Facilitate the study of Hindi and Indian studies in schools and universities

• Initiate discussions to start visa-on-arrival travel for Australians in India

• Institute Australian awards for foreign nationals

• Institute scholarships for Australian students to study in India

Enable DFAT to raise awareness in India of exemplary initiatives such as the Australia-India Strategic Research Fund.

• Allow Australia’s broadcasters to provide content to Asian broadcasters

• Establish an Australia-India senior editors’ dialogue

Help prevent and/or speedily address problems that can damage Australia’s brand as an education provider by prioritising student safety, proper orientation, police liaison support, and the active involvement of local ethnic communities as contact points for international students, including Indians.

• Invite representatives of regiments of Indian troops who fought at Gallipoli to be Australia’s guests at the 100th anniversary commemorations of the campaign in 2015, and invite expressions of interest from film makers interested in stories about the shared experiences of Indian and Australian soldiers at Gallipoli.

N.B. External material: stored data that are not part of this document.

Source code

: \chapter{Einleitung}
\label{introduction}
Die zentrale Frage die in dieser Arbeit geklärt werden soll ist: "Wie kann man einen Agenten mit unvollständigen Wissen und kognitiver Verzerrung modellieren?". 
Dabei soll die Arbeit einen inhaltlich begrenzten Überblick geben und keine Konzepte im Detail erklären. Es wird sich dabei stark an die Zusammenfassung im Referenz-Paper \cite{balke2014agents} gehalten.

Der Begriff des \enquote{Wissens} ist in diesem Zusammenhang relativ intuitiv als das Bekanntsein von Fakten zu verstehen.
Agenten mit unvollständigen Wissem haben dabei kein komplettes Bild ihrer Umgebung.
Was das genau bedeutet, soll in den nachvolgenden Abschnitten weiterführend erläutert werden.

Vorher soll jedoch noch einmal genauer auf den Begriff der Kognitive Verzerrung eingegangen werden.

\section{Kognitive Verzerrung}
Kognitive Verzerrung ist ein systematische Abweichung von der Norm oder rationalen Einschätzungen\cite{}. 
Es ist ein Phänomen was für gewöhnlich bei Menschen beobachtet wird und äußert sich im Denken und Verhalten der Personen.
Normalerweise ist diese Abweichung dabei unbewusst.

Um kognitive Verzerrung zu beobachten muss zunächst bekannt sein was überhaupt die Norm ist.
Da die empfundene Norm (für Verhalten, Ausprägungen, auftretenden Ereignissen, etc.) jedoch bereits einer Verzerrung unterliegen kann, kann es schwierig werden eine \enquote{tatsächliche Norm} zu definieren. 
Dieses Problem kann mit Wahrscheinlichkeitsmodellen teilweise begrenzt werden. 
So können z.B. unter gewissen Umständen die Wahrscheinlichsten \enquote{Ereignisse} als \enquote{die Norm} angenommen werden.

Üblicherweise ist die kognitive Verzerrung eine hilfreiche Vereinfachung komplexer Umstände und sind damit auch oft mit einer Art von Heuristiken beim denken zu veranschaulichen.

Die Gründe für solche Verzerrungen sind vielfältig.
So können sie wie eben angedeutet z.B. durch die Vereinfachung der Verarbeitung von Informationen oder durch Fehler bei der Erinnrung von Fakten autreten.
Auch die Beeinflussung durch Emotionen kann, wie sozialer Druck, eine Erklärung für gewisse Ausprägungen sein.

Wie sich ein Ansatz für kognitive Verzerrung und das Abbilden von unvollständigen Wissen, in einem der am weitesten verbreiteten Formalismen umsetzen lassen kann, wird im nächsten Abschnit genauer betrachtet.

• Establish deeper defence relations, with permanent positions in the Australian High Commission in New Delhi as well as joint training sessions between the forces

• Develop an online ‘one-stop shop’ website providing reliable information on all aspects of trade, diplomatic, educational, people-to-people cultural relations.

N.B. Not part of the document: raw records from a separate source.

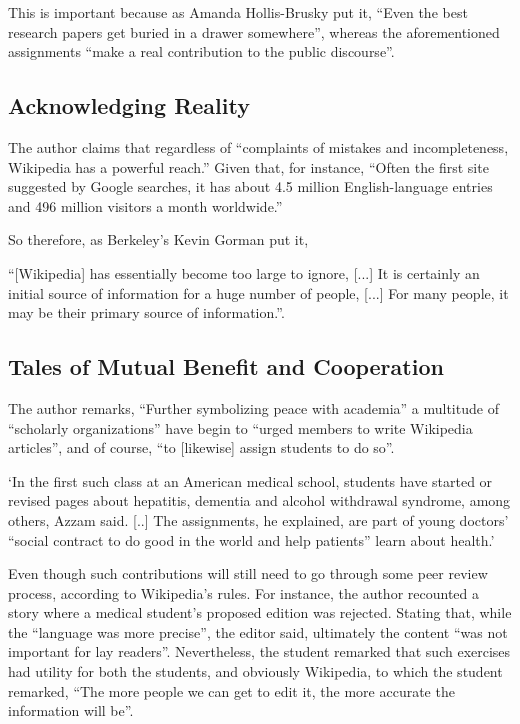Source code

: This is important because as Amanda Hollis-Brusky put it, ``Even the best research papers get buried in a drawer somewhere'', whereas the aforementioned assignments ``make a real contribution to the public discourse''.



\subsection{Acknowledging Reality}

The author claims that regardless of ``complaints of mistakes and incompleteness, Wikipedia has a powerful reach.'' Given that, for instance, ``Often the first site suggested by Google searches, it has about 4.5 million English-language entries and 496 million visitors a month worldwide.''

So therefore, as Berkeley’s Kevin Gorman put it,

``[Wikipedia] has essentially become too large to ignore, [...] It is certainly an initial source of information for a huge number of people, [...] For many people, it may be their primary source of information.''. 


\subsection{Tales of Mutual Benefit and Cooperation}

The author remarks, ``Further symbolizing peace with academia'' a multitude of ``scholarly organizations'' have begin to ``urged members to write Wikipedia articles'', and of course, ``to [likewise] assign students to do so''.

`In the first such class at an American medical school, students have started or revised pages about hepatitis, dementia and alcohol withdrawal syndrome, among others, Azzam said. [..] The assignments, he explained, are part of young doctors’ “social contract to do good in the world and help patients” learn about health.'

Even though such contributions will still need to go through some peer review process, according to Wikipedia's rules. For instance, the author recounted a story where a medical student's proposed edition was rejected. Stating that, while the ``language was more precise'', the editor said, ultimately the content ``was not important for lay readers''. Nevertheless, the student remarked that such exercises had utility for both the students, and obviously Wikipedia, to which the student remarked, ``The more people we can get to edit it, the more accurate the information will be''.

• Begin travelling exhibitions on art, history, heritage and sport between the two countries

• Expand the growing range of Australia-India annual lectures Increase interactions between Australian and Indian State and Federal parliamentarians

• Fund the Australian Institute of Criminology to undertake ongoing research into racism and crime, with an initial reference to inquire into the high profile incidents that impacted on relations with Indian in 2009-10.

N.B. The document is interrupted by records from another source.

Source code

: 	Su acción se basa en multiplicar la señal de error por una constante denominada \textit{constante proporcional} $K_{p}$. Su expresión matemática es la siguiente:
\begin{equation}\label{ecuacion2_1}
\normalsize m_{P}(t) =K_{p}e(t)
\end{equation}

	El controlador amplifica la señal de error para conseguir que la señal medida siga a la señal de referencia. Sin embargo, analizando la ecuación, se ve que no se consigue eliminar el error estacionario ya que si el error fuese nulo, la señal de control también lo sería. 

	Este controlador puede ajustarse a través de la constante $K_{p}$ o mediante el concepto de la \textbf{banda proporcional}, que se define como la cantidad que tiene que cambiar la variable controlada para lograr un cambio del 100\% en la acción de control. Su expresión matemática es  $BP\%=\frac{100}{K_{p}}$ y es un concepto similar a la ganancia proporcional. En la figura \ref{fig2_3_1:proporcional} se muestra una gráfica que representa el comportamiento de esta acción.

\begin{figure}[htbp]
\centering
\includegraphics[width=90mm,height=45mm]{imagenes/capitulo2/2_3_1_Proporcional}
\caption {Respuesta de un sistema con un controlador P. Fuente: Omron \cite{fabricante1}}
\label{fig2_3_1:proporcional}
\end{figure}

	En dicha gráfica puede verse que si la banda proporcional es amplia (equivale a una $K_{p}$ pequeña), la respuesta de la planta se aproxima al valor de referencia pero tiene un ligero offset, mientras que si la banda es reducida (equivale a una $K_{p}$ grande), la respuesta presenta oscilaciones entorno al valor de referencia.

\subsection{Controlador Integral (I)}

• Encourage press to interact more, with exchange programs, for example

What India can do

• Propose regular Prime Ministerial visits between New Delhi and Canberra Establish a young political leaders program between India and Australia.

• Establish a naval attaché position at the Indian high commission in Canberra and open an Indian consulate in Brisbane

• Expedite the proposed restructuring of the territorial divisions of the MEA: split the 26-nation Southern Division and constitute a new Indo-Pacific or Australasia Division that could include Australia, NZ and the Pacific Islands.

• Have AusAID and India’s new Development Partnership Administration (DPA) combine efforts for humanitarian projects in less developed countries Encourage the setting up of taskforces and dialogues on Australia’s role in Indian energy and food security.

• Consider a policy of visa-on-arrival for citizens of Australia, which is currently available to citizens of NZ

• Encourage business associations such as CII and FICCI to interact with their counterparts in Australia, and institute short-term work and exchange programs for young Australian and Indian professionals.

• Encourage PTI and Doordarshan to establish a stronger presence in Australia, with a more robust network of stringers or fully fledged correspondents

• Explore joint possibilities of providing institutional and technical cooperation, including human resource training, to newly-emerging democracies in, for example, the Arab world.

What about the local Indian community?

Interestingly enough, while the report acknowledges the need for more involvement from the local Indian population to participate in mainstream debate, there has been no reference to the work which the local Indian community did to settle the fallout from the student crisis of 2009 nor the lobbying they undertook to persuade Australia to sell uranium to India. Input for the report was sought from diplomats who are on deputation for a few years, or from local academics who have not interacted in depth with the local community. That there was no local Indian Australian as part of the task force was surprising. One guesses that not one of 400,000 Indian Australians is amply qualified to offer suggestions to better the relationship between their country of birth and their country of adoption, with their unique long term perspective of both countries.